Dataset records below:

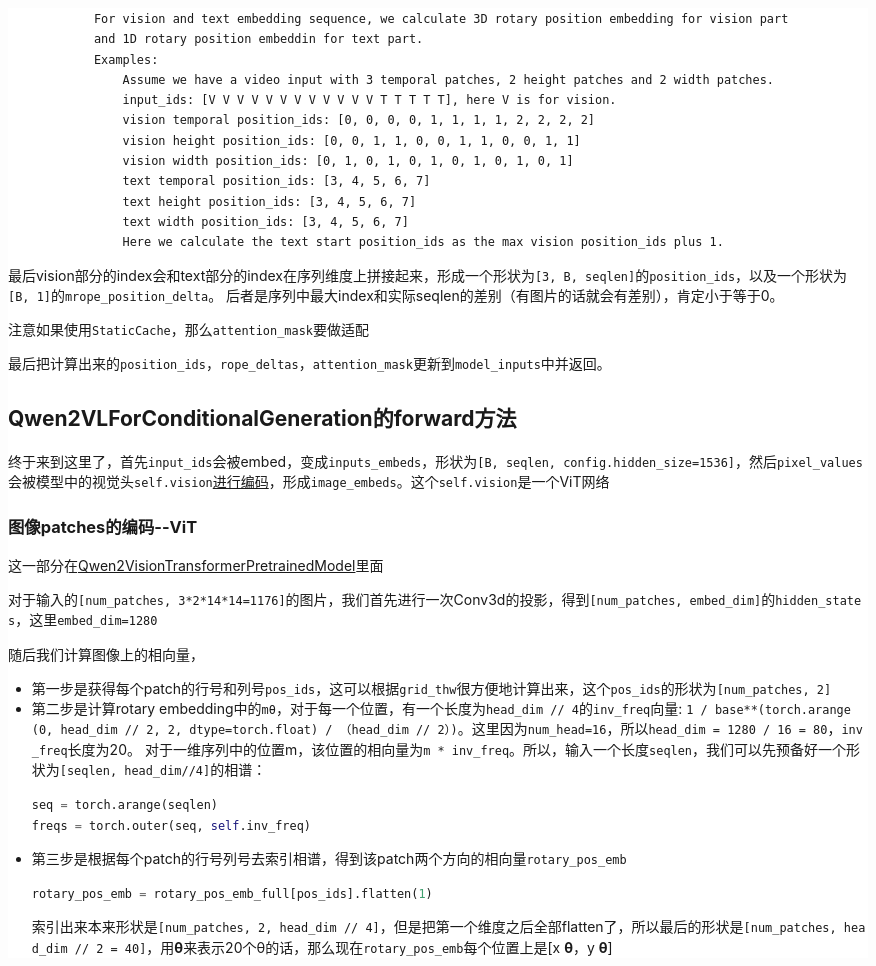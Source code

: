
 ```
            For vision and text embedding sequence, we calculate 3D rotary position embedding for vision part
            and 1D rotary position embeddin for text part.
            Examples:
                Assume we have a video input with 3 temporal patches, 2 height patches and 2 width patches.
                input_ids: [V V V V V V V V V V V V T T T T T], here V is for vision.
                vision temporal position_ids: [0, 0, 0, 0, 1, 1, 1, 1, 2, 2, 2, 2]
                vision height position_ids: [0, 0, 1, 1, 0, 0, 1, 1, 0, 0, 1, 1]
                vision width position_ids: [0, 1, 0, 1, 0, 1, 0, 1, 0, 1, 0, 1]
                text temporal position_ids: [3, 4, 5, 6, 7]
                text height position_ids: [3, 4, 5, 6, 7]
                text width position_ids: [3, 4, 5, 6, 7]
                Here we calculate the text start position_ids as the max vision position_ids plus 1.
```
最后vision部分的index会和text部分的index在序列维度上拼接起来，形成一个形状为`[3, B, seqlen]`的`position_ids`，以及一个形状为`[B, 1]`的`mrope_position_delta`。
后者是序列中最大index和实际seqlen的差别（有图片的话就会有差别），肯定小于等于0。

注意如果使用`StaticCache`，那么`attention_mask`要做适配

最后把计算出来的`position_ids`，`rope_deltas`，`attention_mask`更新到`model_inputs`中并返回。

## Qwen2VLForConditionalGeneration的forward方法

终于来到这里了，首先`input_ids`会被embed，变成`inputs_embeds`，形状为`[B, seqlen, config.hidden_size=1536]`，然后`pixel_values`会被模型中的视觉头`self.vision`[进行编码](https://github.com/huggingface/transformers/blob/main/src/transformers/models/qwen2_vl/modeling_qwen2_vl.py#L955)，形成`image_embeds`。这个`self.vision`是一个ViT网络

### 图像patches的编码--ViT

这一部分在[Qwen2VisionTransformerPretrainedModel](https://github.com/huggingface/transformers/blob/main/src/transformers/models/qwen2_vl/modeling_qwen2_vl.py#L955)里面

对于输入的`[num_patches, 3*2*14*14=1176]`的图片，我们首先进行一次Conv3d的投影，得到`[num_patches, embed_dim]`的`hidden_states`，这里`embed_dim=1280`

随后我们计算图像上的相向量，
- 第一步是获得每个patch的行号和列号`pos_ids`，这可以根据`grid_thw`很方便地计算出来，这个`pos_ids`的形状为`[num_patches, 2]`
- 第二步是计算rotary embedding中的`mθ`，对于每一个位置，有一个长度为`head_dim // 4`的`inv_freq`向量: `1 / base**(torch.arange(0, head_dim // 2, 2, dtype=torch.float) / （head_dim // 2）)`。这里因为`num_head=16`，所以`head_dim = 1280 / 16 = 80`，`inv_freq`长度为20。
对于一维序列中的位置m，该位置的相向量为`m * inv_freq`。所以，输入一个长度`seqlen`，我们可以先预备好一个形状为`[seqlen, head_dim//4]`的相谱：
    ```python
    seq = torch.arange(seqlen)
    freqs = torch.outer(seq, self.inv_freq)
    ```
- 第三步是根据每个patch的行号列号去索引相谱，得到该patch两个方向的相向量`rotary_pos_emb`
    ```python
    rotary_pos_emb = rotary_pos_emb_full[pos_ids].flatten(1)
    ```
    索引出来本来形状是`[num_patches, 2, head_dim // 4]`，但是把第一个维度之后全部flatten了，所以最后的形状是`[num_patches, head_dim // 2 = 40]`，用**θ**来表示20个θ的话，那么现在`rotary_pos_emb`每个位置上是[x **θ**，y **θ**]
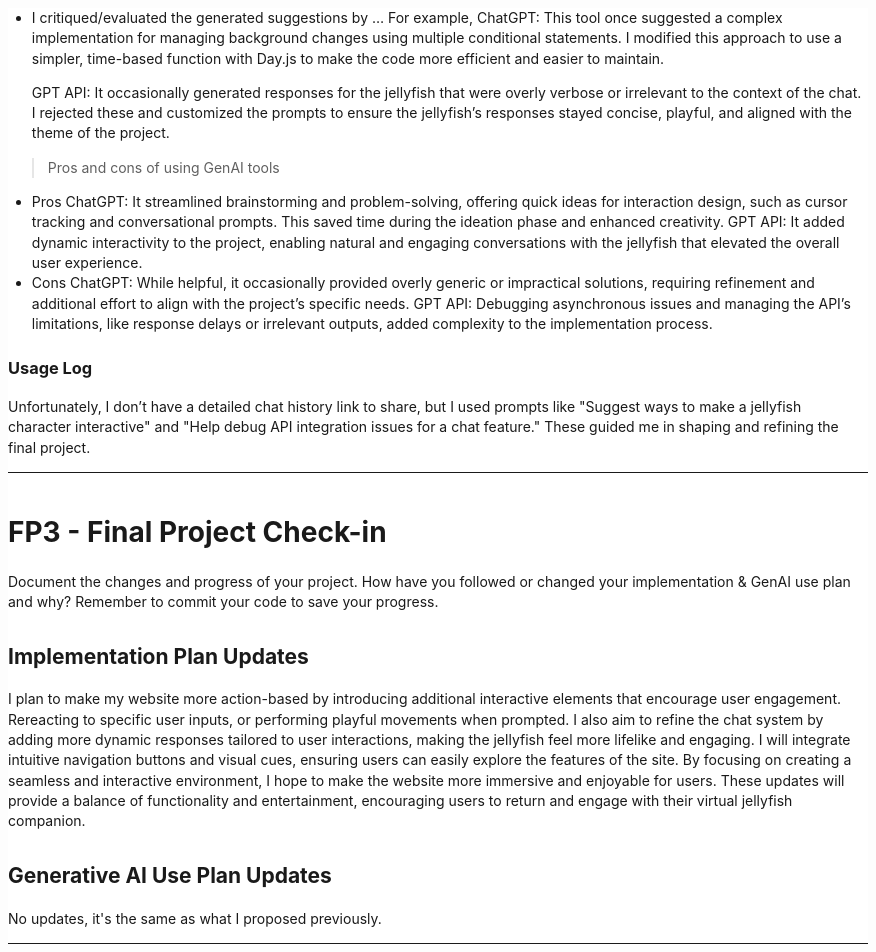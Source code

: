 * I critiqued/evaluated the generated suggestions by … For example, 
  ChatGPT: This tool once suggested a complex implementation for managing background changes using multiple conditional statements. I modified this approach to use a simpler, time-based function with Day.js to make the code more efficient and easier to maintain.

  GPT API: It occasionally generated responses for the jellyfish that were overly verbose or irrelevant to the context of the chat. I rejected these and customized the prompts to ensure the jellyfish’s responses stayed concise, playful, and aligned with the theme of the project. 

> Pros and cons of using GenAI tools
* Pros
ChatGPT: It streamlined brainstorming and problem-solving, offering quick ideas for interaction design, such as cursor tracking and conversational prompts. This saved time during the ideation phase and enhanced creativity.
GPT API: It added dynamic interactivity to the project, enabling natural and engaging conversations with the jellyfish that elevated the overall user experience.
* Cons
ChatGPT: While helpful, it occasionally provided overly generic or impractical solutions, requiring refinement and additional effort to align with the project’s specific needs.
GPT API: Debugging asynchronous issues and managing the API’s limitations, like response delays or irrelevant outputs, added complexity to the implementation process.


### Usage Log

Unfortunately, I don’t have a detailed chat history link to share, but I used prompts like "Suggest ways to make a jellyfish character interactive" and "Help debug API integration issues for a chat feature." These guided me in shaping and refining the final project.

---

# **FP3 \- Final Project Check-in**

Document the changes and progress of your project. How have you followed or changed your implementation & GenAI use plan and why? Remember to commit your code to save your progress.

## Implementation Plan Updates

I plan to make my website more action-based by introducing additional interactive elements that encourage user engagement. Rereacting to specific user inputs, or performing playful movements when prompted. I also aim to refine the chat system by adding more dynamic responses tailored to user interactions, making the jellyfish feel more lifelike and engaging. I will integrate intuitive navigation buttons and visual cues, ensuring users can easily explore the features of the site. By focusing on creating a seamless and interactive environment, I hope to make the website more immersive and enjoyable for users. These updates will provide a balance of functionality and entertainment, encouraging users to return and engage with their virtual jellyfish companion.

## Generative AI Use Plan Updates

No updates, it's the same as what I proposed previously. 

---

End of Dataset records.

■ What is required:
Transcribe all of the records above exactly; no image should appear in what you write.

■ Exercise solution:
Source code

:
 ```
            For vision and text embedding sequence, we calculate 3D rotary position embedding for vision part
            and 1D rotary position embeddin for text part.
            Examples:
                Assume we have a video input with 3 temporal patches, 2 height patches and 2 width patches.
                input_ids: [V V V V V V V V V V V V T T T T T], here V is for vision.
                vision temporal position_ids: [0, 0, 0, 0, 1, 1, 1, 1, 2, 2, 2, 2]
                vision height position_ids: [0, 0, 1, 1, 0, 0, 1, 1, 0, 0, 1, 1]
                vision width position_ids: [0, 1, 0, 1, 0, 1, 0, 1, 0, 1, 0, 1]
                text temporal position_ids: [3, 4, 5, 6, 7]
                text height position_ids: [3, 4, 5, 6, 7]
                text width position_ids: [3, 4, 5, 6, 7]
                Here we calculate the text start position_ids as the max vision position_ids plus 1.
```
最后vision部分的index会和text部分的index在序列维度上拼接起来，形成一个形状为`[3, B, seqlen]`的`position_ids`，以及一个形状为`[B, 1]`的`mrope_position_delta`。
后者是序列中最大index和实际seqlen的差别（有图片的话就会有差别），肯定小于等于0。

注意如果使用`StaticCache`，那么`attention_mask`要做适配

最后把计算出来的`position_ids`，`rope_deltas`，`attention_mask`更新到`model_inputs`中并返回。

## Qwen2VLForConditionalGeneration的forward方法

终于来到这里了，首先`input_ids`会被embed，变成`inputs_embeds`，形状为`[B, seqlen, config.hidden_size=1536]`，然后`pixel_values`会被模型中的视觉头`self.vision`[进行编码](https://github.com/huggingface/transformers/blob/main/src/transformers/models/qwen2_vl/modeling_qwen2_vl.py#L955)，形成`image_embeds`。这个`self.vision`是一个ViT网络

### 图像patches的编码--ViT

这一部分在[Qwen2VisionTransformerPretrainedModel](https://github.com/huggingface/transformers/blob/main/src/transformers/models/qwen2_vl/modeling_qwen2_vl.py#L955)里面

对于输入的`[num_patches, 3*2*14*14=1176]`的图片，我们首先进行一次Conv3d的投影，得到`[num_patches, embed_dim]`的`hidden_states`，这里`embed_dim=1280`

随后我们计算图像上的相向量，
- 第一步是获得每个patch的行号和列号`pos_ids`，这可以根据`grid_thw`很方便地计算出来，这个`pos_ids`的形状为`[num_patches, 2]`
- 第二步是计算rotary embedding中的`mθ`，对于每一个位置，有一个长度为`head_dim // 4`的`inv_freq`向量: `1 / base**(torch.arange(0, head_dim // 2, 2, dtype=torch.float) / （head_dim // 2）)`。这里因为`num_head=16`，所以`head_dim = 1280 / 16 = 80`，`inv_freq`长度为20。
对于一维序列中的位置m，该位置的相向量为`m * inv_freq`。所以，输入一个长度`seqlen`，我们可以先预备好一个形状为`[seqlen, head_dim//4]`的相谱：
    ```python
    seq = torch.arange(seqlen)
    freqs = torch.outer(seq, self.inv_freq)
    ```
- 第三步是根据每个patch的行号列号去索引相谱，得到该patch两个方向的相向量`rotary_pos_emb`
    ```python
    rotary_pos_emb = rotary_pos_emb_full[pos_ids].flatten(1)
    ```
    索引出来本来形状是`[num_patches, 2, head_dim // 4]`，但是把第一个维度之后全部flatten了，所以最后的形状是`[num_patches, head_dim // 2 = 40]`，用**θ**来表示20个θ的话，那么现在`rotary_pos_emb`每个位置上是[x **θ**，y **θ**]
Source code

: * I critiqued/evaluated the generated suggestions by … For example, 
  ChatGPT: This tool once suggested a complex implementation for managing background changes using multiple conditional statements. I modified this approach to use a simpler, time-based function with Day.js to make the code more efficient and easier to maintain.

  GPT API: It occasionally generated responses for the jellyfish that were overly verbose or irrelevant to the context of the chat. I rejected these and customized the prompts to ensure the jellyfish’s responses stayed concise, playful, and aligned with the theme of the project. 

> Pros and cons of using GenAI tools
* Pros
ChatGPT: It streamlined brainstorming and problem-solving, offering quick ideas for interaction design, such as cursor tracking and conversational prompts. This saved time during the ideation phase and enhanced creativity.
GPT API: It added dynamic interactivity to the project, enabling natural and engaging conversations with the jellyfish that elevated the overall user experience.
* Cons
ChatGPT: While helpful, it occasionally provided overly generic or impractical solutions, requiring refinement and additional effort to align with the project’s specific needs.
GPT API: Debugging asynchronous issues and managing the API’s limitations, like response delays or irrelevant outputs, added complexity to the implementation process.


### Usage Log

Unfortunately, I don’t have a detailed chat history link to share, but I used prompts like "Suggest ways to make a jellyfish character interactive" and "Help debug API integration issues for a chat feature." These guided me in shaping and refining the final project.

---

# **FP3 \- Final Project Check-in**

Document the changes and progress of your project. How have you followed or changed your implementation & GenAI use plan and why? Remember to commit your code to save your progress.

## Implementation Plan Updates

I plan to make my website more action-based by introducing additional interactive elements that encourage user engagement. Rereacting to specific user inputs, or performing playful movements when prompted. I also aim to refine the chat system by adding more dynamic responses tailored to user interactions, making the jellyfish feel more lifelike and engaging. I will integrate intuitive navigation buttons and visual cues, ensuring users can easily explore the features of the site. By focusing on creating a seamless and interactive environment, I hope to make the website more immersive and enjoyable for users. These updates will provide a balance of functionality and entertainment, encouraging users to return and engage with their virtual jellyfish companion.

## Generative AI Use Plan Updates

No updates, it's the same as what I proposed previously. 

---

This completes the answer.